We aren't going after you. We don't leave comments on your blogs, and we don't hurl insults at you when you post in loss groups. We usually stay silent until someone brings up suffering... and our answer to that is a response to the question of suffering, not a judgement on the mom who chose to end her child's life. I know this is an unpopular opinion. I know it doesn't belong in the realm of "baby loss", where we're all just supposed to hold hands and close our eyes to the differences between us. Unfortunately, some of us have never been comfortable closing our eyes, and at this point we'd like to claim our stake in this baby-loss community.

Because in the current political climate, our voices are being drowned out.

As I said before, it's not about shaming anyone. It's about letting everyone express their grief in equal measure, and being hindered from certain subjects to be brought up (particularly in pro-life, carry to term groups).

It's about saying that our position in this debate is just as worth speaking about, and is a valid one. There is nothing shameful about carrying to term. There is nothing shameful about disagreeing with the choice to end a pregnancy. There is nothing shameful about being open about your feelings.

To end this: would I bring this up in a post-loss, mixed experience grief group? Of course not. Grief groups are for mourning our children, however they have died.
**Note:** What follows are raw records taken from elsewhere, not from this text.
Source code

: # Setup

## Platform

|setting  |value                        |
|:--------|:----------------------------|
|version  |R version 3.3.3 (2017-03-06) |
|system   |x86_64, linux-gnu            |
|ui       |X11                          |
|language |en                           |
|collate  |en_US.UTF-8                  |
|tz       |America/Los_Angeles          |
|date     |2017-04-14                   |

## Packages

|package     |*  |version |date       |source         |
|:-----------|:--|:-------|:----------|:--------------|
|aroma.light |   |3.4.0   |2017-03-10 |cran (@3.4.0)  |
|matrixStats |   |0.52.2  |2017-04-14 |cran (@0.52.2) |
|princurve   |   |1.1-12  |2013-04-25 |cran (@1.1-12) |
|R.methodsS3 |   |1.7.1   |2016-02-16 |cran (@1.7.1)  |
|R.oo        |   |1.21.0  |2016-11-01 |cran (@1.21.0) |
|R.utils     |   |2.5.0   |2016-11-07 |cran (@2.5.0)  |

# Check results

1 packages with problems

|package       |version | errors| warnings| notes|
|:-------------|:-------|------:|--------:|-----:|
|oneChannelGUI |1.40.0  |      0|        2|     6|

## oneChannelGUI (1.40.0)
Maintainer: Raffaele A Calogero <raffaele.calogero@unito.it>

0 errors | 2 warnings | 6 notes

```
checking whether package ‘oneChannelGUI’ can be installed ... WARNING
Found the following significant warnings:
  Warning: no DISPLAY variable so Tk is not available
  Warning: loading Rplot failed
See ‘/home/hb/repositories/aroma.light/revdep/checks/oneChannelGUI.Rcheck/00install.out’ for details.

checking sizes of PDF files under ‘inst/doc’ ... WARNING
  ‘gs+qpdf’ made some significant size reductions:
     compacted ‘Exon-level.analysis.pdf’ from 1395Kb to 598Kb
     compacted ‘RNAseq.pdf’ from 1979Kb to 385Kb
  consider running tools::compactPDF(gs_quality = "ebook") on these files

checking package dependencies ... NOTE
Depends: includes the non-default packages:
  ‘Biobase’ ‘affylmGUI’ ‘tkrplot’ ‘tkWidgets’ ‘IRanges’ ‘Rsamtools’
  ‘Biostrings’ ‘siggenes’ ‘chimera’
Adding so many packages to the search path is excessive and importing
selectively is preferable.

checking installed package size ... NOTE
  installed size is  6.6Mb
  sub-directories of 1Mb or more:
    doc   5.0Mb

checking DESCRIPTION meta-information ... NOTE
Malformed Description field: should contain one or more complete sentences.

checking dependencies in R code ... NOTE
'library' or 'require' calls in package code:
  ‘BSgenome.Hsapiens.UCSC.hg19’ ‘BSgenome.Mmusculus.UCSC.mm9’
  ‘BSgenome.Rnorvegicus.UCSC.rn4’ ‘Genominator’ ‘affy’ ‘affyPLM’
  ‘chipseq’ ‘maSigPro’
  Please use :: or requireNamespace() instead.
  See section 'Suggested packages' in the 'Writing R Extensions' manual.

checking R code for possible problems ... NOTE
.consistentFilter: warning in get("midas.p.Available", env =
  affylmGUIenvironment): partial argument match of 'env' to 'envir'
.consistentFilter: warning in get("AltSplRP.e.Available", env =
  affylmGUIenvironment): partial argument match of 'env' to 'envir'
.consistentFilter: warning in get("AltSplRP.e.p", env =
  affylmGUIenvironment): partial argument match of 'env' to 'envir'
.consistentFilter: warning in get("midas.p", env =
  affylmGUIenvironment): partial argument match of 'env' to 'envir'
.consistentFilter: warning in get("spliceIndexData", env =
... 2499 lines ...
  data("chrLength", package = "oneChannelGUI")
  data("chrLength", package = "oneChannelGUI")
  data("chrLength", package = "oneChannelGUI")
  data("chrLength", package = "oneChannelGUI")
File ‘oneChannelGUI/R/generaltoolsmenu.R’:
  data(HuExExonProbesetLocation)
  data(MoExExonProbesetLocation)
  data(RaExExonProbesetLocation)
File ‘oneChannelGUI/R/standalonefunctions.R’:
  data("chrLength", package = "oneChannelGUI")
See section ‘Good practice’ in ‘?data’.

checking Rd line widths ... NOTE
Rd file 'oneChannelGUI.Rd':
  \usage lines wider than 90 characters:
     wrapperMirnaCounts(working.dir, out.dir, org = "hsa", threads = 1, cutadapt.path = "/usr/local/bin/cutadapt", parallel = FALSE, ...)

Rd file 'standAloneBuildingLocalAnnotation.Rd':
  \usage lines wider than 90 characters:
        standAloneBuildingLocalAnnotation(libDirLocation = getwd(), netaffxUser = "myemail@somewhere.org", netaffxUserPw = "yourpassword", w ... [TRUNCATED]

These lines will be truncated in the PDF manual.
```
I wanted to at least address this here, because it's been laying on my heart for a long time now. I understand abortion is an unsavory subject to some, and too political or religious for others. I'm sorry to see you go, if that's what you choose..... But I will continue to write about both loss and pro-life issues pertaining to carrying to term. There are too many moms out there who feel shut out. Who have been (essentially) accused of being monsters who allowed their child to suffer. This is just my explanation of why you may see more moms choosing to be vocal about their pro-life leanings.